▶ **EXERCISE PROMPT**:
All of the lines below should be copied word for word.

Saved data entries

>>>>>

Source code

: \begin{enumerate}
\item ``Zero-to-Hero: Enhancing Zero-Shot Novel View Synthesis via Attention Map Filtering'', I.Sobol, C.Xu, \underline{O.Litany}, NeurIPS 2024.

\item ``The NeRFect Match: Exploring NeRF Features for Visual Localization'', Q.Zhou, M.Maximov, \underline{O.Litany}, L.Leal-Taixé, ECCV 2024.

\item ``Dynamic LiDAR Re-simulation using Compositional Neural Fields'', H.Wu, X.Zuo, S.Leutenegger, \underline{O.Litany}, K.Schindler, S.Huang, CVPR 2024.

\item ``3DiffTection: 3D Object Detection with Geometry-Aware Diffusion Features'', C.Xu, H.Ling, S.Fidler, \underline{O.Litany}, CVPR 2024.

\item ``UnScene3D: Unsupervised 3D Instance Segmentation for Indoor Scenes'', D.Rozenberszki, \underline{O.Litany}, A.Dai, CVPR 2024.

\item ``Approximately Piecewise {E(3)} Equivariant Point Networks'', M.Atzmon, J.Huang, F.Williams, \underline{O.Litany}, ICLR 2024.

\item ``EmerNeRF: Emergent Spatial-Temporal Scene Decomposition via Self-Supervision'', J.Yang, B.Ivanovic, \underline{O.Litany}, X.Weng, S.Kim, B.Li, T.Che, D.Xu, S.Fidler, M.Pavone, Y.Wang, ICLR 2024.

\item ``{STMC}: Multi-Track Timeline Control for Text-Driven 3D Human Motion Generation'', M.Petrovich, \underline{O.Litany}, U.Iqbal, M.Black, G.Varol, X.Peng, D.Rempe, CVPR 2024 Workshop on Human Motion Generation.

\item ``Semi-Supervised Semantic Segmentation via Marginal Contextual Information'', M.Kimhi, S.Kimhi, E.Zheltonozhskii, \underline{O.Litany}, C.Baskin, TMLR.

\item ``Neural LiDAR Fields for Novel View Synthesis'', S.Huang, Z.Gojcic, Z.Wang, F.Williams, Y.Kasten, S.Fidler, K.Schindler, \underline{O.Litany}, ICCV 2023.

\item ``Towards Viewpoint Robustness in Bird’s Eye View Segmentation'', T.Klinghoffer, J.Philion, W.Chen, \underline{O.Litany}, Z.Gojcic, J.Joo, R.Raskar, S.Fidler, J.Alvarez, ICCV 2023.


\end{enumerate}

<<<<<

▶ **EXPECTED ANSWER**:
Source code

: \begin{enumerate}
\item ``Zero-to-Hero: Enhancing Zero-Shot Novel View Synthesis via Attention Map Filtering'', I.Sobol, C.Xu, \underline{O.Litany}, NeurIPS 2024.

\item ``The NeRFect Match: Exploring NeRF Features for Visual Localization'', Q.Zhou, M.Maximov, \underline{O.Litany}, L.Leal-Taixé, ECCV 2024.

\item ``Dynamic LiDAR Re-simulation using Compositional Neural Fields'', H.Wu, X.Zuo, S.Leutenegger, \underline{O.Litany}, K.Schindler, S.Huang, CVPR 2024.

\item ``3DiffTection: 3D Object Detection with Geometry-Aware Diffusion Features'', C.Xu, H.Ling, S.Fidler, \underline{O.Litany}, CVPR 2024.

\item ``UnScene3D: Unsupervised 3D Instance Segmentation for Indoor Scenes'', D.Rozenberszki, \underline{O.Litany}, A.Dai, CVPR 2024.

\item ``Approximately Piecewise {E(3)} Equivariant Point Networks'', M.Atzmon, J.Huang, F.Williams, \underline{O.Litany}, ICLR 2024.

\item ``EmerNeRF: Emergent Spatial-Temporal Scene Decomposition via Self-Supervision'', J.Yang, B.Ivanovic, \underline{O.Litany}, X.Weng, S.Kim, B.Li, T.Che, D.Xu, S.Fidler, M.Pavone, Y.Wang, ICLR 2024.

\item ``{STMC}: Multi-Track Timeline Control for Text-Driven 3D Human Motion Generation'', M.Petrovich, \underline{O.Litany}, U.Iqbal, M.Black, G.Varol, X.Peng, D.Rempe, CVPR 2024 Workshop on Human Motion Generation.

\item ``Semi-Supervised Semantic Segmentation via Marginal Contextual Information'', M.Kimhi, S.Kimhi, E.Zheltonozhskii, \underline{O.Litany}, C.Baskin, TMLR.

\item ``Neural LiDAR Fields for Novel View Synthesis'', S.Huang, Z.Gojcic, Z.Wang, F.Williams, Y.Kasten, S.Fidler, K.Schindler, \underline{O.Litany}, ICCV 2023.

\item ``Towards Viewpoint Robustness in Bird’s Eye View Segmentation'', T.Klinghoffer, J.Philion, W.Chen, \underline{O.Litany}, Z.Gojcic, J.Joo, R.Raskar, S.Fidler, J.Alvarez, ICCV 2023.


\end{enumerate}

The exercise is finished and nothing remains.